Many peptides and proteins have the ability to create long, thin fibers, named fibrils. To the already known capability, a group of researchers has found a way to take advantage of this capability to create tubular diphenylalanine structures with pyroelectric properties, ie, able to convert thermal energy into electrical energy. Andrei Kholkin, researcher from CICECO/Physics Department of UA, is author of the study that brought together an international team of researchers and which shows that these polymers are biocompatible and nanoscopic scale can have a wide range of biological applications.
"This work confirmed that the self-assembled peptides - that have the same structure motif as the famous beta-amyloid, proteins crucially involved in Alzheimer's Disease - have a dipole moment which is temperature dependent", said Andrei Kholkin. The discovery, reveals the researcher, "it may have an involvement in the genesis of Alzheimer's disease and efficiently convert small temperature changes into electrical signals in the brain." The results may also have an applicability to manage power where temperature variation is large.

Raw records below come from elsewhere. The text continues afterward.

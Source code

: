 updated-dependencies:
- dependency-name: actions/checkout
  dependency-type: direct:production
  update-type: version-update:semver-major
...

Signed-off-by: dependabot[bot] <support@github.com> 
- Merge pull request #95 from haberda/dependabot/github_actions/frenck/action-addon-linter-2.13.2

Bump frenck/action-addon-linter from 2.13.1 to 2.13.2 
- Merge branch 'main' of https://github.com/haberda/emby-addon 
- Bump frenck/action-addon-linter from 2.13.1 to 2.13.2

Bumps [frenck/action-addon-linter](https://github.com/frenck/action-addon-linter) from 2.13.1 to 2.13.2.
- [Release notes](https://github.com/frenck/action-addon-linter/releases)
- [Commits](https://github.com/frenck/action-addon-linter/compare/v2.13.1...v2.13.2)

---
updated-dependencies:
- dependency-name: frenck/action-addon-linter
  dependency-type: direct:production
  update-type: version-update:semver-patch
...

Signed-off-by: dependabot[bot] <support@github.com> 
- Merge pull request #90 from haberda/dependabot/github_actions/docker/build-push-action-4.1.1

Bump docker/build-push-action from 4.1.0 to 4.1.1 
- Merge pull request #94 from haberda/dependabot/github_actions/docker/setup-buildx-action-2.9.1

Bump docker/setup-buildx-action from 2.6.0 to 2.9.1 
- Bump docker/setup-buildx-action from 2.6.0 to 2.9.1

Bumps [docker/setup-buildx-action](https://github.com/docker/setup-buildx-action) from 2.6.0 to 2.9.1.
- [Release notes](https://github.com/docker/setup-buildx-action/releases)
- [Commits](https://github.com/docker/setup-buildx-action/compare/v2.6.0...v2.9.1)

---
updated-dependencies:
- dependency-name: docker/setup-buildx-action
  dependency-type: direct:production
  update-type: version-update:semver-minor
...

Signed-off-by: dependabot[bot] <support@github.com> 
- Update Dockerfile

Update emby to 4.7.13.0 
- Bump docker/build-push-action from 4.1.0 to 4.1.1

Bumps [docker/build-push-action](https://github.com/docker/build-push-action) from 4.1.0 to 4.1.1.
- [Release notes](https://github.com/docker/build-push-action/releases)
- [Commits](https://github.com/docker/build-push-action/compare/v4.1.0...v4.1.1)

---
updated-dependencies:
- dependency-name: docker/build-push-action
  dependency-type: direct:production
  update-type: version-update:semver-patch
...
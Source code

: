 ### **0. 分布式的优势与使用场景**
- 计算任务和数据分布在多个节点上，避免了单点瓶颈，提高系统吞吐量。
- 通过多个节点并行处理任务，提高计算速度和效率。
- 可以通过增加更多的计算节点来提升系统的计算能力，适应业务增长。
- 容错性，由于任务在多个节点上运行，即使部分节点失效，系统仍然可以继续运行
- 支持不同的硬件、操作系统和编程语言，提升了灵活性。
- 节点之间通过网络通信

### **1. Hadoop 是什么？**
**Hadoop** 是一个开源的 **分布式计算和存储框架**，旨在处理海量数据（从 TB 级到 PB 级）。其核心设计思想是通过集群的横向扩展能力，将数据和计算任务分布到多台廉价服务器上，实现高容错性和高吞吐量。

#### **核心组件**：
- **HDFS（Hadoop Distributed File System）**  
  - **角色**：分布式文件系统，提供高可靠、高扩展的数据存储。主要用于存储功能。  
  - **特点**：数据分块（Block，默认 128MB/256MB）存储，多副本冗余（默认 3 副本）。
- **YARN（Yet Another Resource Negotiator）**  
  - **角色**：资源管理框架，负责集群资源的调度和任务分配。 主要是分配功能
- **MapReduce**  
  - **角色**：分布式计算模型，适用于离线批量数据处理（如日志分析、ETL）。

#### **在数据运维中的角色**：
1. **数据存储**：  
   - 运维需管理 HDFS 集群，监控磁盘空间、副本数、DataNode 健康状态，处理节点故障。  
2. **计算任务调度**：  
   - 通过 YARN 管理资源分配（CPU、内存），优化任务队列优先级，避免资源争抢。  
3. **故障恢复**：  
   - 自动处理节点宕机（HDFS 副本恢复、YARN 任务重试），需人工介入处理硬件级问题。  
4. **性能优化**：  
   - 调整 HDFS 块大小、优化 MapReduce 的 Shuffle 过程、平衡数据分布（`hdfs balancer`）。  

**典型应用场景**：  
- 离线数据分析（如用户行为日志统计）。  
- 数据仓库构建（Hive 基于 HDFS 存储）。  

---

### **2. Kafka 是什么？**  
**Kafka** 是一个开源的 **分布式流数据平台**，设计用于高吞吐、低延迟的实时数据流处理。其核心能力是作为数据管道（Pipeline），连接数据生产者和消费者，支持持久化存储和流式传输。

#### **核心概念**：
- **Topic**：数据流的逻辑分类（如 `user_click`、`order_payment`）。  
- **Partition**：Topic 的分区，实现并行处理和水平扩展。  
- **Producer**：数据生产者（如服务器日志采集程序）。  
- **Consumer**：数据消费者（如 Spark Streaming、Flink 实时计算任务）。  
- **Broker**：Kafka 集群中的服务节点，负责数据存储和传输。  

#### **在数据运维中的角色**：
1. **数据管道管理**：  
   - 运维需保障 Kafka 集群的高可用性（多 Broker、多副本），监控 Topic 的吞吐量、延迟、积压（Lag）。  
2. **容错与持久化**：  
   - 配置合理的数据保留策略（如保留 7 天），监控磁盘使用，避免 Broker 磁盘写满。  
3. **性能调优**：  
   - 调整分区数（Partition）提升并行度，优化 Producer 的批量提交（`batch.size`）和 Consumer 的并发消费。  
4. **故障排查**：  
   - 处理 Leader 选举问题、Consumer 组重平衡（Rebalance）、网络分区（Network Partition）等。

The work was published this month in the journal Applied Physics Letters and beyond Andrei Kholkin, with the participation of a group of researchers from the Institute of Natural Sciences and Mathematics of the Ural Federal University (Russia) and the Department of Physics Engineering from Istanbul Technical University (Turkey):
Pyroelectric effect and polarization instability in self-assembled diphenylalanine microtubes
Esin, A. and Baturin, I. and Nikitin, T. and Vasilev, S. and Salehli, F. and Shur, V. Ya. and Kholkin, A. L., Applied Physics Letters, 109, 142902 (2016)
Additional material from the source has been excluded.